There’s also the HortPark at the “Southern Ridges” and the “Chinese” and “Japanese Gardens”. Skyscrapers and shopping: The heaviest shopping mall concentration is in Orchard Road, while skyscrapers are clustered around the Singapore River, but also check out Bugis and Marina Bay to see where Singaporeans shop. Places of worship: Don’t miss this aspect of Singapore, where Buddhism, Taoism, Hinduism, Sikhism, Baha’i faith, Christianity, Islam and even Judaism all exist in sizeable numbers. Religious sites can be easily visited and welcome non-followers outside of service times. Particularly worth visiting include: the vast Kong Meng San Phor Kark See Monastery near Ang Mo Kio, the colourful Sri Mariamman Hindu temple in Chinatown, the psychedelic Burmese Buddhist Temple in Balestier, one of the oldest hokkien temples Thian Hock Keng temple and the stately Masjid Sultan in Arab Street.

Itineraries Three days in Singapore — A three-day sampler set of food, culture and shopping in Singapore, easily divisible into bite-size chunks. Southern Ridges Walk — An easy scenic 9 km stroll through the hills and jungles of southern Singapore. Highlights of the trail includes a 36 m high Henderson Waves pedestrian bridge providing a stunning view of the sea beyond the jungle. Henderson Waves Travel Tips Useful to carry: Sun Glasses – Singapore is usually bright and sunny. Umbrella – there is some precipitation throughout the year.

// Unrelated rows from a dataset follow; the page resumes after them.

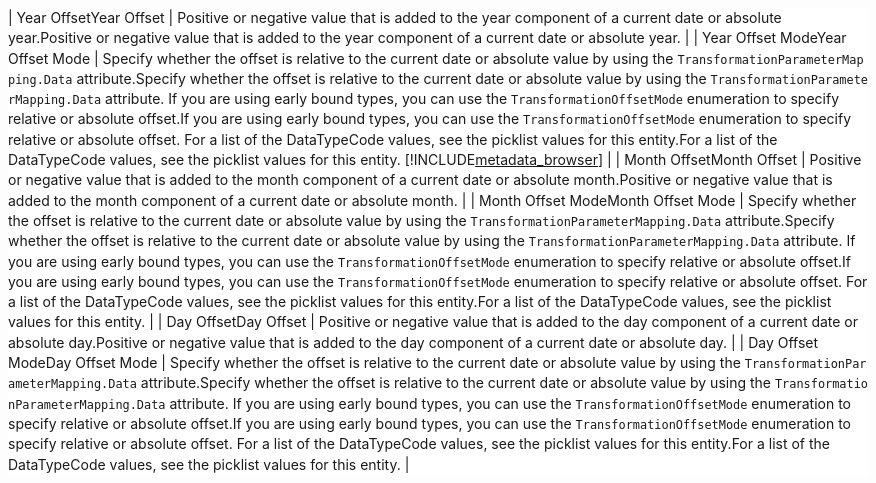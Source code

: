 |    <span data-ttu-id="ebd69-271">Year Offset</span><span class="sxs-lookup"><span data-stu-id="ebd69-271">Year Offset</span></span>    |                                                                                                                                                             <span data-ttu-id="ebd69-272">Positive or negative value that is added to the year component of a current date or absolute year.</span><span class="sxs-lookup"><span data-stu-id="ebd69-272">Positive or negative value that is added to the year component of a current date or absolute year.</span></span>                                                                                                                                                              |
| <span data-ttu-id="ebd69-273">Year Offset Mode</span><span class="sxs-lookup"><span data-stu-id="ebd69-273">Year Offset Mode</span></span>  | <span data-ttu-id="ebd69-274">Specify whether the offset is relative to the current date or absolute value by using the `TransformationParameterMapping.Data` attribute.</span><span class="sxs-lookup"><span data-stu-id="ebd69-274">Specify whether the offset is relative to the current date or absolute value by using the `TransformationParameterMapping.Data` attribute.</span></span> <span data-ttu-id="ebd69-275">If you are using early bound types, you can use the `TransformationOffsetMode` enumeration to specify relative or absolute offset.</span><span class="sxs-lookup"><span data-stu-id="ebd69-275">If you are using early bound types, you can use the `TransformationOffsetMode` enumeration to specify relative or absolute offset.</span></span> <span data-ttu-id="ebd69-276">For a list of the DataTypeCode values, see the picklist values for this entity.</span><span class="sxs-lookup"><span data-stu-id="ebd69-276">For a list of the DataTypeCode values, see the picklist values for this entity.</span></span> [!INCLUDE[metadata_browser](../includes/metadata-browser.md)] |
|   <span data-ttu-id="ebd69-277">Month Offset</span><span class="sxs-lookup"><span data-stu-id="ebd69-277">Month Offset</span></span>    |                                                                                                                                                            <span data-ttu-id="ebd69-278">Positive or negative value that is added to the month component of a current date or absolute month.</span><span class="sxs-lookup"><span data-stu-id="ebd69-278">Positive or negative value that is added to the month component of a current date or absolute month.</span></span>                                                                                                                                                             |
| <span data-ttu-id="ebd69-279">Month Offset Mode</span><span class="sxs-lookup"><span data-stu-id="ebd69-279">Month Offset Mode</span></span> |                                <span data-ttu-id="ebd69-280">Specify whether the offset is relative to the current date or absolute value by using the `TransformationParameterMapping.Data` attribute.</span><span class="sxs-lookup"><span data-stu-id="ebd69-280">Specify whether the offset is relative to the current date or absolute value by using the `TransformationParameterMapping.Data` attribute.</span></span> <span data-ttu-id="ebd69-281">If you are using early bound types, you can use the `TransformationOffsetMode` enumeration to specify relative or absolute offset.</span><span class="sxs-lookup"><span data-stu-id="ebd69-281">If you are using early bound types, you can use the `TransformationOffsetMode` enumeration to specify relative or absolute offset.</span></span> <span data-ttu-id="ebd69-282">For a list of the DataTypeCode values, see the picklist values for this entity.</span><span class="sxs-lookup"><span data-stu-id="ebd69-282">For a list of the DataTypeCode values, see the picklist values for this entity.</span></span>                                |
|    <span data-ttu-id="ebd69-283">Day Offset</span><span class="sxs-lookup"><span data-stu-id="ebd69-283">Day Offset</span></span>     |                                                                                                                                                              <span data-ttu-id="ebd69-284">Positive or negative value that is added to the day component of a current date or absolute day.</span><span class="sxs-lookup"><span data-stu-id="ebd69-284">Positive or negative value that is added to the day component of a current date or absolute day.</span></span>                                                                                                                                                               |
|  <span data-ttu-id="ebd69-285">Day Offset Mode</span><span class="sxs-lookup"><span data-stu-id="ebd69-285">Day Offset Mode</span></span>  |                                <span data-ttu-id="ebd69-286">Specify whether the offset is relative to the current date or absolute value by using the `TransformationParameterMapping.Data` attribute.</span><span class="sxs-lookup"><span data-stu-id="ebd69-286">Specify whether the offset is relative to the current date or absolute value by using the `TransformationParameterMapping.Data` attribute.</span></span> <span data-ttu-id="ebd69-287">If you are using early bound types, you can use the `TransformationOffsetMode` enumeration to specify relative or absolute offset.</span><span class="sxs-lookup"><span data-stu-id="ebd69-287">If you are using early bound types, you can use the `TransformationOffsetMode` enumeration to specify relative or absolute offset.</span></span> <span data-ttu-id="ebd69-288">For a list of the DataTypeCode values, see the picklist values for this entity.</span><span class="sxs-lookup"><span data-stu-id="ebd69-288">For a list of the DataTypeCode values, see the picklist values for this entity.</span></span>                                |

However, the rain does not last long (usually). Shorts/Half Trousers – Singapore is hot and humid. Although air-conditioning is available in all public transport (except a few public buses) and almost all internal areas, it is advisable to carry some light clothing. Do note that some places of worship may require visitors to dress conservatively. Sweater – the malls and museums’ air conditioning can get cold – though usually this is a welcome relief from the heat. Mosquito repellent – In more remote areas there are mosquitos, otherwise they have been mostly eradicated from Singapore. Dengue fever is a particular problem in this part of the world, so be aware.